Allowing more banks to import gold will lead to lower cost: RBI
Allowing more banks to import gold will lead to lower cost that will in turn lead to improvement in India's current account deficit (CAD), according to Reserve bank of India (RBI) Deputy Governor K. C. Chakrabarty.
Earlier this week, the central bank allowed some private-sector lenders to import gold, a move that is being seen as a precursor to relaxation in restrictions on imports of the precious yellow metal.
Defending the decision to allow banks to import gold, Mr. Chakrabarty said, "If there is competition, gold will be imported at a lower cost. Whatever gold will be imported that will be cheaper, to that extent CAD (current account deficit) will improve."
The list of banks that has already been allowed to import gold includes Axis bank, HDFC Bank, IndusInd Bank, Yes Bank, and Kotak Mahindra Bank.
Following the move, All India Gems & Jewellery Trade Federation's chairman Haresh Soni said that it would lead to smooth supplies and a decline in premiums. He added that the move looked like a step toward the further easing of 80/20 rule.

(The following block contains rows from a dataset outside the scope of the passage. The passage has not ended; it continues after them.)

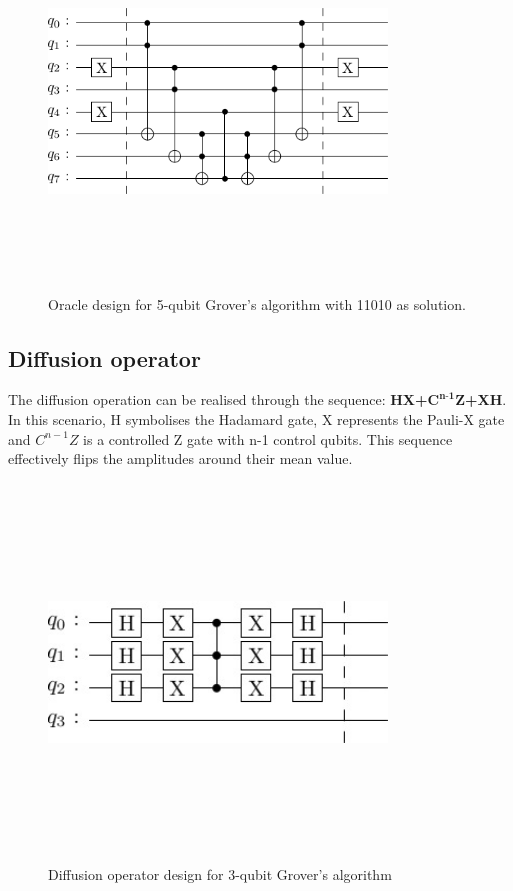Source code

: \documentclass[conference]{IEEEtran}
\begin{document}
\begin{figure}[htbp]
	\centerline{\includegraphics[width=9cm,height=10cm,keepaspectratio]{5-qubit-11010.png}}
	\caption{Oracle design for 5-qubit Grover's algorithm with 11010 as solution.}
	\label{fig:5-qubit}
\end{figure}

\subsection{Diffusion operator}
The diffusion operation can be realised through the sequence: \textbf{HX+$\textbf{C}^{\textbf{n-1}}\textbf{Z}$+XH}. In this scenario, H symbolises
the Hadamard gate, X represents the Pauli-X gate and $C^{n-1}Z$ is a controlled Z gate with n-1 control qubits. This sequence effectively flips the amplitudes around their
mean value.

\begin{figure}[htbp]
	\centerline{\includegraphics[width=9cm,height=10cm,keepaspectratio]{3-qubit-diff.png}}
	\caption{Diffusion operator design for 3-qubit Grover’s algorithm}
	\label{3diff}
\end{figure}
\end{document}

The 80/20 rule, which was implemented in July last year, makes it mandatory for traders to export at least 20 per cent of all gold they imported. Under this rule, only six public-sector banks and three trading agencies, which had facilitated gold exports in the past three years, were allowed to import gold.
India's gold jewellery exports jumped 1.04 per cent in February this year. It was the first monthly increase in exports of gold jewellery in fiscal 2013-14.